CLINTON —Eleven Clinton High School thespians will leave it all on the stage today as they put on the performance of a lifetime — or at least of their high school careers — at the Iowa High School Speech Association All-State Festival.
Not since the early 2000s has the Clinton High School drama department earned an All-State victory at the IHSSA festival, but director Josh Hollister is hoping his third year will be the lucky charm.
"This is the third year we've done the one-act with the speech and debate club," Hollister said. "The first year we made it to the state level but didn't win, and the second year we didn't even make it to state. So, we're hoping this year we can take it all the way."
And, with a group of high school students ranging in age and experience performing the one-act "Take 5," they are feeling confident they will be a reckoning force in Ames.
Leading that brigade of novice and veteran actors in "Take 5" are Clinton High School seniors Jeffery Rickerl and Bethany Tegeler, neither of which are strangers to the spotlight.
As seniors, and experienced actors, they are feeling the pressure to be the driving force behind "Take 5's" run for the state title, and are feeling self-assured that they can deliver.
"I definitely feel the pressure but I think I've felt like that since my sophomore year," Rickerl said. "I've been the lead a lot so it's something I'm used to."
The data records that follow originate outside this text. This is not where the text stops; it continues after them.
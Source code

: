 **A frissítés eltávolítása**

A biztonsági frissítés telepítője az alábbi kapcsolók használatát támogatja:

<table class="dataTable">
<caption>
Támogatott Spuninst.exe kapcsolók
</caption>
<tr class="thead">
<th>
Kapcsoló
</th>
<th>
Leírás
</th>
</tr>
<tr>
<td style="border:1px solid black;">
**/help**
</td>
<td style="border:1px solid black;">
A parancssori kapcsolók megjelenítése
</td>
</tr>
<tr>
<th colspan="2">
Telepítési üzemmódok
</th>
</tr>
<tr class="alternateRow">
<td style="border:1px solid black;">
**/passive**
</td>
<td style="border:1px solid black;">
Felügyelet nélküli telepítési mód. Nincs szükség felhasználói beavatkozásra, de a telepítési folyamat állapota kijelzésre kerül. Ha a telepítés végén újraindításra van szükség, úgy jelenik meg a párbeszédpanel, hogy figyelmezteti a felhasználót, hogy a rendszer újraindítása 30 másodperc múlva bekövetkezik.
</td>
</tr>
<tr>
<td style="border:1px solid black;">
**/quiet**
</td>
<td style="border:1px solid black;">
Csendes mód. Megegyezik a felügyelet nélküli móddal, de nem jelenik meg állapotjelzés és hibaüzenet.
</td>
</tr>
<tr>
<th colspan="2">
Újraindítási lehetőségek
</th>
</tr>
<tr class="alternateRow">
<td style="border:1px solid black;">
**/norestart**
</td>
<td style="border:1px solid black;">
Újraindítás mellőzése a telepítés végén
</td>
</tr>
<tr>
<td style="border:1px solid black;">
As Alex in the one-act play, which explores what would happen in a live performance setting if everything that could go wrong, did go wrong, such as performing on a set that isn't completed or using a backstage crew member to replace an actor who doesn't show up, Rickerl delivers a performance of utter confusion and annoyance during the comedic, train wreck.
Because the play is designed to portray everything going wrong, first-time performer Jacob Simpson is feeling that will benefit the group during the state-wide competition.
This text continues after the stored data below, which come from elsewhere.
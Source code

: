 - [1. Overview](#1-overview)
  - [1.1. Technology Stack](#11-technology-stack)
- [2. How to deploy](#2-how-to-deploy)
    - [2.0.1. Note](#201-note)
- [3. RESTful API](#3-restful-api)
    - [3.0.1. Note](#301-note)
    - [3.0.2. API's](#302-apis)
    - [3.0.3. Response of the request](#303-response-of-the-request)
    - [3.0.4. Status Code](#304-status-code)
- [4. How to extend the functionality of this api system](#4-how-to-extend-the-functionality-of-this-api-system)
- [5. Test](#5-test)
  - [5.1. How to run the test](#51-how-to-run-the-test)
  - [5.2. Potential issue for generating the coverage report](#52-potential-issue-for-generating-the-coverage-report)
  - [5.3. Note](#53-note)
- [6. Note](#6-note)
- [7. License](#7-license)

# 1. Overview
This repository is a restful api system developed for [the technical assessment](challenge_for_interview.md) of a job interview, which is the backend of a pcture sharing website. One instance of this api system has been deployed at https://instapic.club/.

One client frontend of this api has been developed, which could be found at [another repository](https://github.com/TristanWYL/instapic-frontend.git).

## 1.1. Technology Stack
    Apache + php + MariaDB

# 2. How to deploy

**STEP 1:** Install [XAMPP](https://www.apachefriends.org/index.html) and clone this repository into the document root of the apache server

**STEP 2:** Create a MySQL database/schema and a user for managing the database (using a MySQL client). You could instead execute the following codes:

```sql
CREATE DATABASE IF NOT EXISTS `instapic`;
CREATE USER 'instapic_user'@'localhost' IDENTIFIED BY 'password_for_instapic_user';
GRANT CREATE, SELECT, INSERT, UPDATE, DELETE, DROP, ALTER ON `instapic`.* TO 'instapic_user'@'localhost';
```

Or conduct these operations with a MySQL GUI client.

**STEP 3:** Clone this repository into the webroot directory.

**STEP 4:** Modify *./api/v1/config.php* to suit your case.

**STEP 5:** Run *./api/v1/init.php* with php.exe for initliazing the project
"The makeup of the show is really good," Simpson said. "If things happen that we don't plan or if something goes wrong, it fits with the show so we just go with it."
As a former crew member, who plays a crew member forced into the show when an actor doesn't arrive, Simpson said he relates to his character and is glad to play this role in his first supporting spot in a live production.
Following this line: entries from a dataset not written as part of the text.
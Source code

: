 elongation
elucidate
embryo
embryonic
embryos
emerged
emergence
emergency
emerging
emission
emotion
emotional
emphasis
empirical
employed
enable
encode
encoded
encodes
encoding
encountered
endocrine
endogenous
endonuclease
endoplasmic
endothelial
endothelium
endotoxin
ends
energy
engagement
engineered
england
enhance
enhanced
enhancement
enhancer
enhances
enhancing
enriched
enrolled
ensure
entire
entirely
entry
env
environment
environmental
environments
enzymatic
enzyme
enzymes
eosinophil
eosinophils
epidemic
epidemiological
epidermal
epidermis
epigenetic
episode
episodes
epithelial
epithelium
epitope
His fellow cast member Dan Fullick agrees the direction of the play allows for an ample amount of improvisation, which he says makes it all the more entertaining. But his favorite part of being in the one-act and taking on the competition at the All-State festival is joining the long list of accomplished performers who have earned a berth at the exclusive competition.
The competition is so exclusive in fact, that the Clinton High School group is one of eight groups selected out of 190 that entered the competitive performance circuit back in January.
Not only were they required to receive 'I' ratings, the highest score possible in one-act judging, for both of their competition performances in Goose Lake and Marion, but the group then had to be nominated out of the entire catalogue of 'I'-rated ensembles.
"During judging they get really critical so it's tough to get that 'I' rating," Hollister said. "Plus, to get through 189 schools and be nominated for All-State is pretty spectacular."
If they do take the top spot out of the eight competing for the one-act All-State competition, not only will the group and school earn bragging rights for the victory, but also will be awarded individual honors and a commemorative flag similar to state athletic conferences.
While he's not sure what the award process will be like, Hollister is just eager for the chance for his group to perform and proud of where they have come in this long process.
"This has just been such a whirlwind and the kids have been amazing in dealing with it all," said Hollister, adding with a laugh, "I'm not sure what happens if we win, we'll probably get the key to the state or something like that. We'll be the champions of all of Iowa."